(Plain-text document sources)

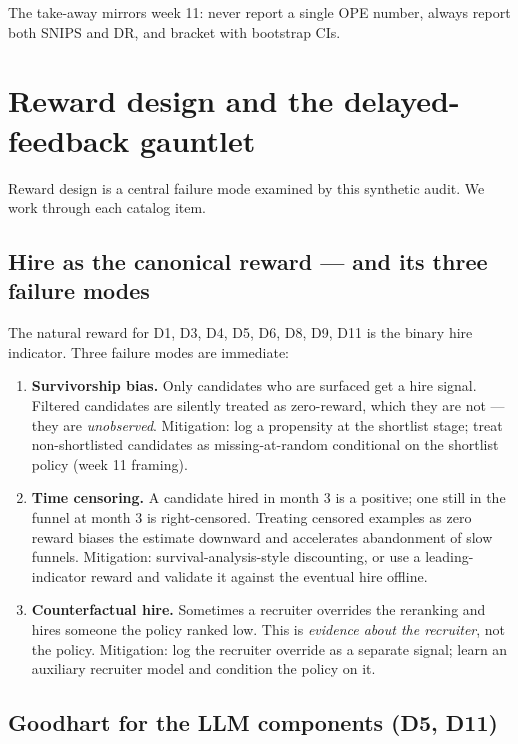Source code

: \documentclass[11pt,oneside]{scrbook}
\begin{document}
The take-away mirrors week 11: never report a single OPE number, always
report both SNIPS and DR, and bracket with bootstrap CIs.

\chapter{Reward design and the delayed-feedback gauntlet}

Reward design is a central failure mode examined by this synthetic audit. We work
through each catalog item.

\section{Hire as the canonical reward --- and its three failure modes}

The natural reward for D1, D3, D4, D5, D6, D8, D9, D11 is the binary
hire indicator. Three failure modes are immediate:

\begin{enumerate}
  \item \textbf{Survivorship bias.} Only candidates who are surfaced get
        a hire signal. Filtered candidates are silently treated as
        zero-reward, which they are not --- they are \emph{unobserved}.
        Mitigation: log a propensity at the shortlist stage; treat
        non-shortlisted candidates as missing-at-random conditional on
        the shortlist policy (week 11 framing).
  \item \textbf{Time censoring.} A candidate hired in month 3 is a
        positive; one still in the funnel at month 3 is right-censored.
        Treating censored examples as zero reward biases the estimate
        downward and accelerates abandonment of slow funnels.
        Mitigation: survival-analysis-style discounting, or use a
        leading-indicator reward and validate it against the eventual
        hire offline.
  \item \textbf{Counterfactual hire.} Sometimes a recruiter overrides the
        reranking and hires someone the policy ranked low. This is
        \emph{evidence about the recruiter}, not the policy. Mitigation:
        log the recruiter override as a separate signal; learn an
        auxiliary recruiter model and condition the policy on it.
\end{enumerate}

\section{Goodhart for the LLM components (D5, D11)}
\end{document}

#### Task description
Could the data above be reproduced exactly, with the pictures left out?

#### Exercise answer
Source code

: \documentclass[11pt,oneside]{scrbook}
\begin{document}
The take-away mirrors week 11: never report a single OPE number, always
report both SNIPS and DR, and bracket with bootstrap CIs.

\chapter{Reward design and the delayed-feedback gauntlet}

Reward design is a central failure mode examined by this synthetic audit. We work
through each catalog item.

\section{Hire as the canonical reward --- and its three failure modes}

The natural reward for D1, D3, D4, D5, D6, D8, D9, D11 is the binary
hire indicator. Three failure modes are immediate:

\begin{enumerate}
  \item \textbf{Survivorship bias.} Only candidates who are surfaced get
        a hire signal. Filtered candidates are silently treated as
        zero-reward, which they are not --- they are \emph{unobserved}.
        Mitigation: log a propensity at the shortlist stage; treat
        non-shortlisted candidates as missing-at-random conditional on
        the shortlist policy (week 11 framing).
  \item \textbf{Time censoring.} A candidate hired in month 3 is a
        positive; one still in the funnel at month 3 is right-censored.
        Treating censored examples as zero reward biases the estimate
        downward and accelerates abandonment of slow funnels.
        Mitigation: survival-analysis-style discounting, or use a
        leading-indicator reward and validate it against the eventual
        hire offline.
  \item \textbf{Counterfactual hire.} Sometimes a recruiter overrides the
        reranking and hires someone the policy ranked low. This is
        \emph{evidence about the recruiter}, not the policy. Mitigation:
        log the recruiter override as a separate signal; learn an
        auxiliary recruiter model and condition the policy on it.
\end{enumerate}

\section{Goodhart for the LLM components (D5, D11)}
\end{document}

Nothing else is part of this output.